What to do? Well, I needed to get home and had no way to call a tow truck anyway, so I just got back in and motored somewhat less briskly the 10 miles home. The engine made it back without incident, and the next morning I put on a new hose, refilled the sump, and drove the 30 miles up to London to work. The engine survived that incident without apparent damage, and I attribute that to the aluminium crankcase which may have dissipated the bearing heat reasonably well, and the fact that the engine was moderately high mileage so not "tight". I assume that this would not have been possible, and I would have been dead in the water if the engine had hydraulic lifters.
 
I've read all kinds of stories about oil loss and how long the engines ran even under load. One guy claimed I think it was 90 miles of driving with out oil. And other cases as well as personal experience with engines seizing from lack of oil and running for unknown time with out it, and then adding some oil and push starting to break the crank free, and doing this all multiple times, with no known ill effects from it. So just because it seizes does not mean that is the end of the bearings or other parts. Hydraulic tappets? No big deal they can go a long time with out leak down. Just letting the average engine sit for a month or more no banging and clattering from tappet leak down at start up.
 
In the world of 2-stroke dirt bikes, if the engine seizes and then frees up later you took out the top end. If it seizes and stays seized you lost the crankshaft.
 
The problems I have seen in oil less 2 stroke gas engines is mostly scored piston skirts and cylinders, most small ones run in frictionless bearings and they seem to last for quite awhile with no lubrication, even longer if there was no fuel air in the crankcase washing them dry.
 
My brother ran my Zundapp 2-stroke dirt bike out of gas on the trails and got some from someone riding a 4 stroke.

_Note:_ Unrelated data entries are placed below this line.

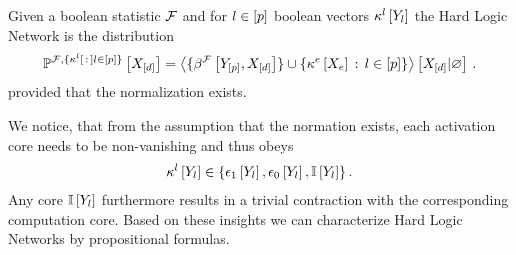 \begin{definition}
    \label{def:hardLogicNetwork}
    Given a boolean statistic $\mathcal{F}$ and for $l\in[p]$ boolean vectors $\kappa^{l}\left[Y_{l}\right]$ the Hard Logic Network is the distribution
    \begin{align*}
        \mathbb{P}^{\mathcal{F},\{\kappa^{l}\left[\,:\,\right]l\in[p]\}}\left[X_{[d]}\right] =
        \left\langle 
            \{\beta^{\mathcal{F}}\left[Y_{[p]},X_{[d]}\right]\} \cup
            \{\kappa^{e}\left[X_{e}\right]\,:\,l\in[p]\}
        \right\rangle \left[ X_{[d]} | \varnothing \right] \, .
    \end{align*}
    provided that the normalization exists.
\end{definition}

We notice, that from the assumption that the normation exists, each activation core needs to be non-vanishing and thus obeys
\begin{align*}
    \kappa^{l}\left[Y_{l}\right]\in\{\epsilon_1\left[Y_{l}\right],\epsilon_0\left[Y_{l}\right],\mathbb{I}\left[Y_{l}\right]\}    \, .
\end{align*}
Any core $\mathbb{I}\left[Y_{l}\right]$ furthermore results in a trivial contraction with the corresponding computation core.
Based on these insights we can characterize Hard Logic Networks by propositional formulas.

It seized in short order. I replaced the piston, rings and wrist pin, started it up and heard the most horrible knocking, shut it down and went to bed. The next day he got home from school earlier than I did and rode my bike again, supposedly not noticing the knocking. I nearly killed him when I got home but tore the engine down again instead. This time it was evident that the big end bearing needles were breaking up and getting between the head and piston. Ouch! So now I needed a new head, piston, rod & bearings. Took me months to get the parts from Germany. Eventually I got it running again but that bike became a parts bike for a newer one.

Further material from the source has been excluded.